Il est impossible d’obtenir justice au Togo. Le Togo a un régime qui est, à première vue, démocratique. Il n’y a pas de justice dans cette affaire car les juges ont peur de dire ce qu’est la loi. Mais moi, je compte sur Dieu et sur les organisations qui défendent les droits de l’homme dans mon pays et au niveau international pour mettre fin à ces graves déviations qui détruisent la démocratie et l’État de droit. »

Danger pour les données et les personnes

Des organisations telles que Human Rights Watch, Internet Freedom Foundation et le Comité de protection des journalistes jouent un rôle important dans la lutte contre le piratage de WhatsApp, Pegasus, les chevaux de Troie d’État et d’autres violations similaires des droits de l’homme. Le groupe NSO, quant à lui, est déjà revenu sur le devant de la scène à la fin de 2020. À cette époque, plus de 37 journalistes auraient été victimes de la faille Kismet.

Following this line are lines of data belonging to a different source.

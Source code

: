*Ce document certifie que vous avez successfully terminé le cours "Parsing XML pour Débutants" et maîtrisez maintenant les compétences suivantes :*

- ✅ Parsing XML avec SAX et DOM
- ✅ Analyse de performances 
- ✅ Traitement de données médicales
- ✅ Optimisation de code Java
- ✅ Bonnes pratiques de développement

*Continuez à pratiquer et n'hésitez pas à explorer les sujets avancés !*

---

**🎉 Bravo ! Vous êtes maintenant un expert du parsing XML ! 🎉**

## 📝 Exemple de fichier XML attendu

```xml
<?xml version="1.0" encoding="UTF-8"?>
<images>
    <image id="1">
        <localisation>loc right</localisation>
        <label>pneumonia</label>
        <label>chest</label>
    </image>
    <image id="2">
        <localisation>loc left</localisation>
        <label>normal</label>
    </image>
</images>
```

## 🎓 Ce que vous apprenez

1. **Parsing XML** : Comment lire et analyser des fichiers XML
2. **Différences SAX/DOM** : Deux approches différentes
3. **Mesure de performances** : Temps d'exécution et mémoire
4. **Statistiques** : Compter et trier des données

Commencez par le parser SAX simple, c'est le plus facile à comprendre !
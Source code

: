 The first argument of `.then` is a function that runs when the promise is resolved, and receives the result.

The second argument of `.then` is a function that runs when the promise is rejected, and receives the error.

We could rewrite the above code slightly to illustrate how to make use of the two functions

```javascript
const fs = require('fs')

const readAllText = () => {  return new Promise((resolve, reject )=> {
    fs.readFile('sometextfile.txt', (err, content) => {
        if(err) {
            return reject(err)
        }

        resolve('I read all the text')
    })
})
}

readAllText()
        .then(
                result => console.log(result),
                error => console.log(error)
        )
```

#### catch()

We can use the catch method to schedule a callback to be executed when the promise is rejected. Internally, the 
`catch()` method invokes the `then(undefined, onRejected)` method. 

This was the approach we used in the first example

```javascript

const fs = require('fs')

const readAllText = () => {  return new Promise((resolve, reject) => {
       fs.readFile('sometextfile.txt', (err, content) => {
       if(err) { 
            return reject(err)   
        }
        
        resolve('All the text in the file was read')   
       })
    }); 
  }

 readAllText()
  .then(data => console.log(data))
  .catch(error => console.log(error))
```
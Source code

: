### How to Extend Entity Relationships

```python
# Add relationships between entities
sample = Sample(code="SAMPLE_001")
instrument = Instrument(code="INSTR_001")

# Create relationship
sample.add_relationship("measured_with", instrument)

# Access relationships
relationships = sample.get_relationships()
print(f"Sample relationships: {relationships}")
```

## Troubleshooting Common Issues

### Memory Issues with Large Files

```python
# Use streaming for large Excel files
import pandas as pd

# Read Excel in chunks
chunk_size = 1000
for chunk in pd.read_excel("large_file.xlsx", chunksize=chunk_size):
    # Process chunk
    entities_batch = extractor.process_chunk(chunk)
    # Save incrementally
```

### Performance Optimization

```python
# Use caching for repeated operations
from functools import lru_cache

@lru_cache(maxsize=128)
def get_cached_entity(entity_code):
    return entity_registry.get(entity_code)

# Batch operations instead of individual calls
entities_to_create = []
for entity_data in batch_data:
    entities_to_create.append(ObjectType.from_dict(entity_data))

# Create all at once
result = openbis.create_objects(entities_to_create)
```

En République fédérale d’Allemagne, nous disposons d’un avantage important que nous ne devons pas considérer comme acquis : La transparence. Un rapport de l’Office fédéral de la justice (BfJ), également publié fin 2020, révèle, par exemple, combien de fois le cheval de Troie de l’État allemand a permis de mieux connaître les activités des suspects. D’autre part, des hommes politiques tels que le ministre allemand de l’Intérieur Horst Seehofer (CSU) réclament des mesures telles que l’identification obligatoire pour les services Internet, ce qui pourrait restreindre considérablement la liberté de mouvement anonyme des personnes en ligne dans ce pays également.

Il est et reste important que des questions comme celles-ci ne se perdent pas dans la routine quotidienne et continuent de recevoir toute l’attention nécessaire au niveau international.